→ Task objective
Write out again, exactly as they appear, the lines from the start of the data below through the line with "It is also a"; no pictures.

(Rendered images with source text)
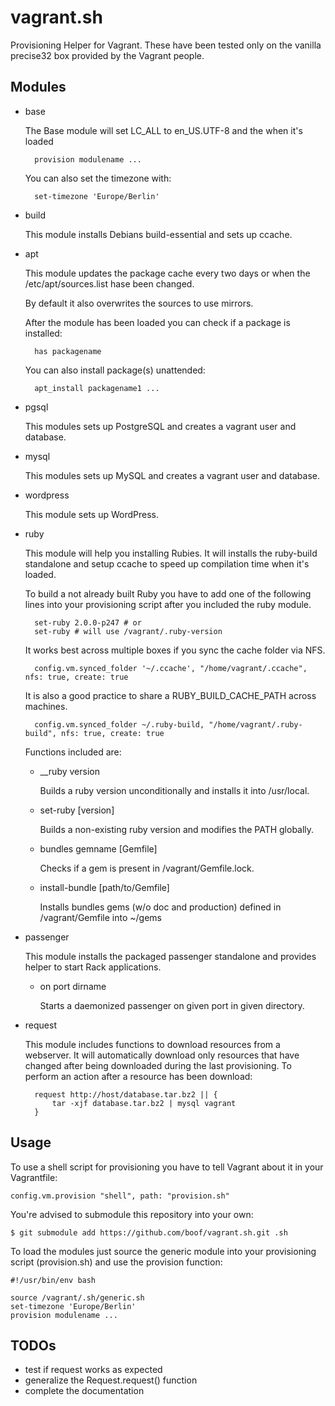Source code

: vagrant.sh
==========

Provisioning Helper for Vagrant. These have been tested only on the vanilla precise32 box provided by the Vagrant people.

Modules
-------

- base

  The Base module will set LC_ALL to en_US.UTF-8 and the when it's loaded

        provision modulename ...

  You can also set the timezone with:

        set-timezone 'Europe/Berlin'

- build

  This module installs Debians build-essential and sets up ccache.

- apt

  This module updates the package cache every two days or when the /etc/apt/sources.list hase been changed.

  By default it also overwrites the sources to use mirrors.

  After the module has been loaded you can check if a package is installed:

        has packagename

  You can also install package(s) unattended:

        apt_install packagename1 ...

- pgsql

  This modules sets up PostgreSQL and creates a vagrant user and database.

- mysql

  This modules sets up MySQL and creates a vagrant user and database.

- wordpress

  This module sets up WordPress.

- ruby

  This module will help you installing Rubies. It will installs the ruby-build standalone and setup ccache to speed up compilation time when it's loaded.

  To build a not already built Ruby you have to add one of the following lines into your provisioning script after you included the ruby module.

        set-ruby 2.0.0-p247 # or
        set-ruby # will use /vagrant/.ruby-version

  It works best across multiple boxes if you sync the cache folder via NFS.

        config.vm.synced_folder '~/.ccache', "/home/vagrant/.ccache", nfs: true, create: true

  It is also a good practice to share a RUBY_BUILD_CACHE_PATH across machines.

        config.vm.synced_folder ~/.ruby-build, "/home/vagrant/.ruby-build", nfs: true, create: true

  Functions included are:

    - __ruby version

      Builds a ruby version unconditionally and installs it into /usr/local.

    - set-ruby [version]

      Builds a non-existing ruby version and modifies the PATH globally.

    - bundles gemname [Gemfile]

      Checks if a gem is present in /vagrant/Gemfile.lock.

    - install-bundle [path/to/Gemfile]

      Installs bundles gems (w/o doc and production) defined in /vagrant/Gemfile into ~/gems

- passenger

  This module installs the packaged passenger standalone and provides helper to start Rack applications.

    - on port dirname

      Starts a daemonized passenger on given port in given directory.

- request

  This module includes functions to download resources from a webserver. It will automatically download only resources that have changed after being downloaded during the last provisioning. To perform an action after a resource has been download:

        request http://host/database.tar.bz2 || {
            tar -xjf database.tar.bz2 | mysql vagrant
        }

Usage
-----

To use a shell script for provisioning you have to tell Vagrant about it in your Vagrantfile:

    config.vm.provision "shell", path: "provision.sh"

You're advised to submodule this repository into your own:

    $ git submodule add https://github.com/boof/vagrant.sh.git .sh

To load the modules just source the generic module into your provisioning script (provision.sh) and use the provision function:

    #!/usr/bin/env bash

    source /vagrant/.sh/generic.sh
    set-timezone 'Europe/Berlin'
    provision modulename ...

TODOs
-----

- test if request works as expected
- generalize the Request.request() function
- complete the documentation
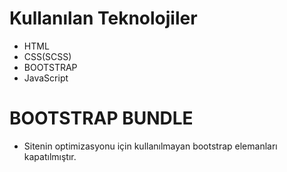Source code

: # Kullanılan Teknolojiler

- HTML
- CSS(SCSS)
- BOOTSTRAP
- JavaScript

# BOOTSTRAP BUNDLE

- Sitenin optimizasyonu için kullanılmayan bootstrap elemanları kapatılmıştır.
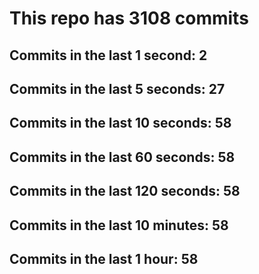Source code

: # This repo has 3108 commits

## Commits in the last 1 second: 2
## Commits in the last 5 seconds: 27
## Commits in the last 10 seconds: 58
## Commits in the last 60 seconds: 58
## Commits in the last 120 seconds: 58
## Commits in the last 10 minutes: 58
## Commits in the last 1 hour: 58
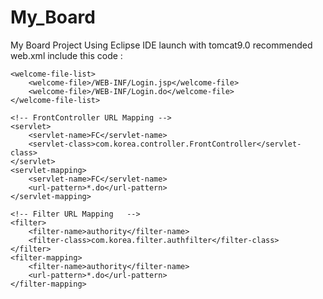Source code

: # My_Board
My Board Project
Using Eclipse IDE
launch with tomcat9.0
recommended web.xml include this code :

    <welcome-file-list>
    	<welcome-file>/WEB-INF/Login.jsp</welcome-file>
    	<welcome-file>/WEB-INF/Login.do</welcome-file>
    </welcome-file-list>
    
    <!-- FrontController URL Mapping -->
    <servlet>
    	<servlet-name>FC</servlet-name>
    	<servlet-class>com.korea.controller.FrontController</servlet-class>
    </servlet>
    <servlet-mapping>
    	<servlet-name>FC</servlet-name>
    	<url-pattern>*.do</url-pattern>
    </servlet-mapping>
    
    <!-- Filter URL Mapping   -->
    <filter>
		<filter-name>authority</filter-name>
		<filter-class>com.korea.filter.authfilter</filter-class>    
    </filter>
    <filter-mapping>
 		<filter-name>authority</filter-name>   
    	<url-pattern>*.do</url-pattern>
    </filter-mapping>
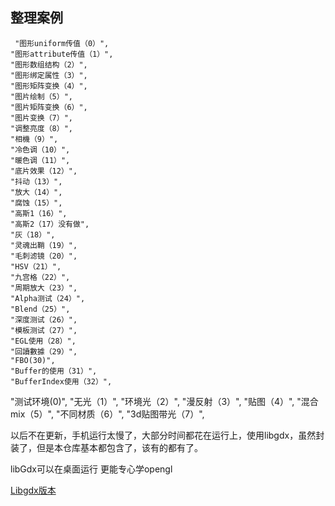 ## 整理案例

     "图形uniform传值（0）",
    "图形attribute传值（1）",
    "图形数组结构（2）",
    "图形绑定属性（3）",
    "图形矩阵变换（4）",
    "图片绘制（5）",
    "图片矩阵变换（6）",
    "图片变换（7）",
    "调整亮度（8）",
    "相機（9）",
    "冷色调（10）",
    "暖色调（11）",
    "底片效果（12）",
    "抖动（13）",
    "放大（14）",
    "腐蚀（15）",
    "高斯1（16）",
    "高斯2（17）没有做",
    "灰（18）",
    "灵魂出鞘（19）",
    "毛刺滤镜（20）",
    "HSV（21）",
    "九宫格（22）",
    "周期放大（23）",
    "Alpha测试（24）",
    "Blend（25）",
    "深度测试（26）",
    "模板测试（27）",
    "EGL使用（28）",
    "回讀數據（29）",
    "FBO(30)",
    "Buffer的使用（31）",
    "BufferIndex使用（32）",
  "测试环境(0)",
    "无光（1）",
    "环境光（2）",
    "漫反射（3）",
    "贴图（4）",
    "混合mix（5）",
    "不同材质（6）",
    "3d贴图带光（7）",


以后不在更新，手机运行太慢了，大部分时间都花在运行上，使用libgdx，虽然封装了，但是本仓库基本都包含了，该有的都有了。

libGdx可以在桌面运行  更能专心学opengl

[Libgdx版本](https://github.com/wangGame/gdx-test)
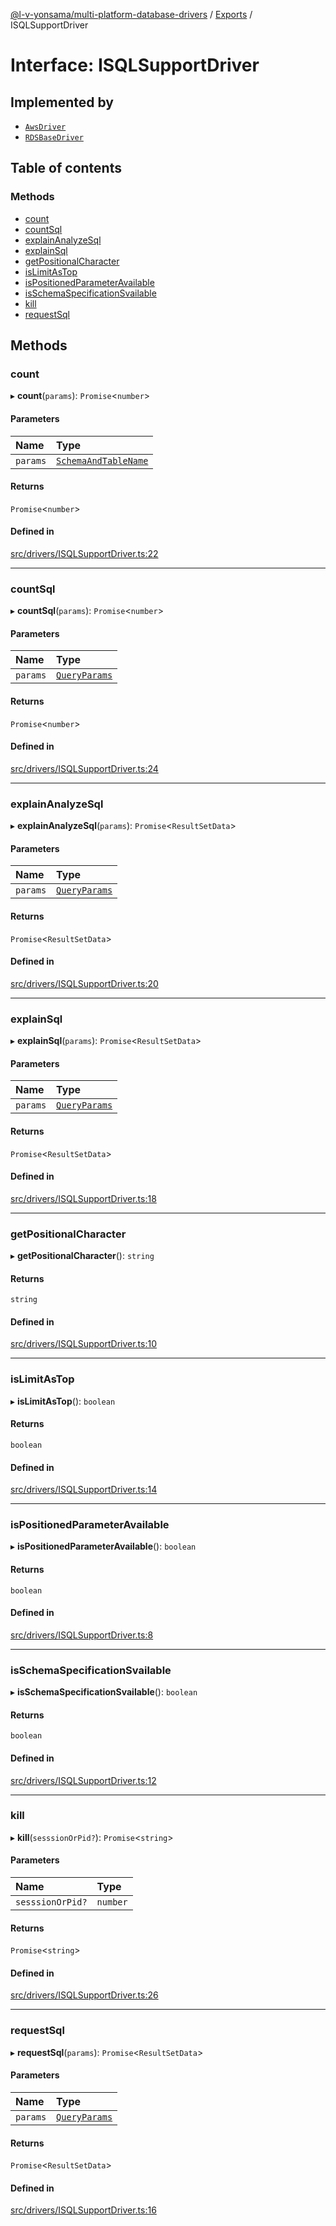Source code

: [@l-v-yonsama/multi-platform-database-drivers](../README.md) / [Exports](../modules.md) / ISQLSupportDriver

# Interface: ISQLSupportDriver

## Implemented by

- [`AwsDriver`](../classes/AwsDriver.md)
- [`RDSBaseDriver`](../classes/RDSBaseDriver.md)

## Table of contents

### Methods

- [count](ISQLSupportDriver.md#count)
- [countSql](ISQLSupportDriver.md#countsql)
- [explainAnalyzeSql](ISQLSupportDriver.md#explainanalyzesql)
- [explainSql](ISQLSupportDriver.md#explainsql)
- [getPositionalCharacter](ISQLSupportDriver.md#getpositionalcharacter)
- [isLimitAsTop](ISQLSupportDriver.md#islimitastop)
- [isPositionedParameterAvailable](ISQLSupportDriver.md#ispositionedparameteravailable)
- [isSchemaSpecificationSvailable](ISQLSupportDriver.md#isschemaspecificationsvailable)
- [kill](ISQLSupportDriver.md#kill)
- [requestSql](ISQLSupportDriver.md#requestsql)

## Methods

### count

▸ **count**(`params`): `Promise`\<`number`\>

#### Parameters

| Name | Type |
| :------ | :------ |
| `params` | [`SchemaAndTableName`](SchemaAndTableName.md) |

#### Returns

`Promise`\<`number`\>

#### Defined in

[src/drivers/ISQLSupportDriver.ts:22](https://github.com/l-v-yonsama/db-drivers/blob/bcd433a5c4453aa15ded63aa1500ddf16647d682/src/drivers/ISQLSupportDriver.ts#L22)

___

### countSql

▸ **countSql**(`params`): `Promise`\<`number`\>

#### Parameters

| Name | Type |
| :------ | :------ |
| `params` | [`QueryParams`](../modules.md#queryparams) |

#### Returns

`Promise`\<`number`\>

#### Defined in

[src/drivers/ISQLSupportDriver.ts:24](https://github.com/l-v-yonsama/db-drivers/blob/bcd433a5c4453aa15ded63aa1500ddf16647d682/src/drivers/ISQLSupportDriver.ts#L24)

___

### explainAnalyzeSql

▸ **explainAnalyzeSql**(`params`): `Promise`\<`ResultSetData`\>

#### Parameters

| Name | Type |
| :------ | :------ |
| `params` | [`QueryParams`](../modules.md#queryparams) |

#### Returns

`Promise`\<`ResultSetData`\>

#### Defined in

[src/drivers/ISQLSupportDriver.ts:20](https://github.com/l-v-yonsama/db-drivers/blob/bcd433a5c4453aa15ded63aa1500ddf16647d682/src/drivers/ISQLSupportDriver.ts#L20)

___

### explainSql

▸ **explainSql**(`params`): `Promise`\<`ResultSetData`\>

#### Parameters

| Name | Type |
| :------ | :------ |
| `params` | [`QueryParams`](../modules.md#queryparams) |

#### Returns

`Promise`\<`ResultSetData`\>

#### Defined in

[src/drivers/ISQLSupportDriver.ts:18](https://github.com/l-v-yonsama/db-drivers/blob/bcd433a5c4453aa15ded63aa1500ddf16647d682/src/drivers/ISQLSupportDriver.ts#L18)

___

### getPositionalCharacter

▸ **getPositionalCharacter**(): `string`

#### Returns

`string`

#### Defined in

[src/drivers/ISQLSupportDriver.ts:10](https://github.com/l-v-yonsama/db-drivers/blob/bcd433a5c4453aa15ded63aa1500ddf16647d682/src/drivers/ISQLSupportDriver.ts#L10)

___

### isLimitAsTop

▸ **isLimitAsTop**(): `boolean`

#### Returns

`boolean`

#### Defined in

[src/drivers/ISQLSupportDriver.ts:14](https://github.com/l-v-yonsama/db-drivers/blob/bcd433a5c4453aa15ded63aa1500ddf16647d682/src/drivers/ISQLSupportDriver.ts#L14)

___

### isPositionedParameterAvailable

▸ **isPositionedParameterAvailable**(): `boolean`

#### Returns

`boolean`

#### Defined in

[src/drivers/ISQLSupportDriver.ts:8](https://github.com/l-v-yonsama/db-drivers/blob/bcd433a5c4453aa15ded63aa1500ddf16647d682/src/drivers/ISQLSupportDriver.ts#L8)

___

### isSchemaSpecificationSvailable

▸ **isSchemaSpecificationSvailable**(): `boolean`

#### Returns

`boolean`

#### Defined in

[src/drivers/ISQLSupportDriver.ts:12](https://github.com/l-v-yonsama/db-drivers/blob/bcd433a5c4453aa15ded63aa1500ddf16647d682/src/drivers/ISQLSupportDriver.ts#L12)

___

### kill

▸ **kill**(`sesssionOrPid?`): `Promise`\<`string`\>

#### Parameters

| Name | Type |
| :------ | :------ |
| `sesssionOrPid?` | `number` |

#### Returns

`Promise`\<`string`\>

#### Defined in

[src/drivers/ISQLSupportDriver.ts:26](https://github.com/l-v-yonsama/db-drivers/blob/bcd433a5c4453aa15ded63aa1500ddf16647d682/src/drivers/ISQLSupportDriver.ts#L26)

___

### requestSql

▸ **requestSql**(`params`): `Promise`\<`ResultSetData`\>

#### Parameters

| Name | Type |
| :------ | :------ |
| `params` | [`QueryParams`](../modules.md#queryparams) |

#### Returns

`Promise`\<`ResultSetData`\>

#### Defined in

[src/drivers/ISQLSupportDriver.ts:16](https://github.com/l-v-yonsama/db-drivers/blob/bcd433a5c4453aa15ded63aa1500ddf16647d682/src/drivers/ISQLSupportDriver.ts#L16)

→ Answer space
Source code

: vagrant.sh
==========

Provisioning Helper for Vagrant. These have been tested only on the vanilla precise32 box provided by the Vagrant people.

Modules
-------

- base

  The Base module will set LC_ALL to en_US.UTF-8 and the when it's loaded

        provision modulename ...

  You can also set the timezone with:

        set-timezone 'Europe/Berlin'

- build

  This module installs Debians build-essential and sets up ccache.

- apt

  This module updates the package cache every two days or when the /etc/apt/sources.list hase been changed.

  By default it also overwrites the sources to use mirrors.

  After the module has been loaded you can check if a package is installed:

        has packagename

  You can also install package(s) unattended:

        apt_install packagename1 ...

- pgsql

  This modules sets up PostgreSQL and creates a vagrant user and database.

- mysql

  This modules sets up MySQL and creates a vagrant user and database.

- wordpress

  This module sets up WordPress.

- ruby

  This module will help you installing Rubies. It will installs the ruby-build standalone and setup ccache to speed up compilation time when it's loaded.

  To build a not already built Ruby you have to add one of the following lines into your provisioning script after you included the ruby module.

        set-ruby 2.0.0-p247 # or
        set-ruby # will use /vagrant/.ruby-version

  It works best across multiple boxes if you sync the cache folder via NFS.

        config.vm.synced_folder '~/.ccache', "/home/vagrant/.ccache", nfs: true, create: true

  It is also a good practice to share a RUBY_BUILD_CACHE_PATH across machines.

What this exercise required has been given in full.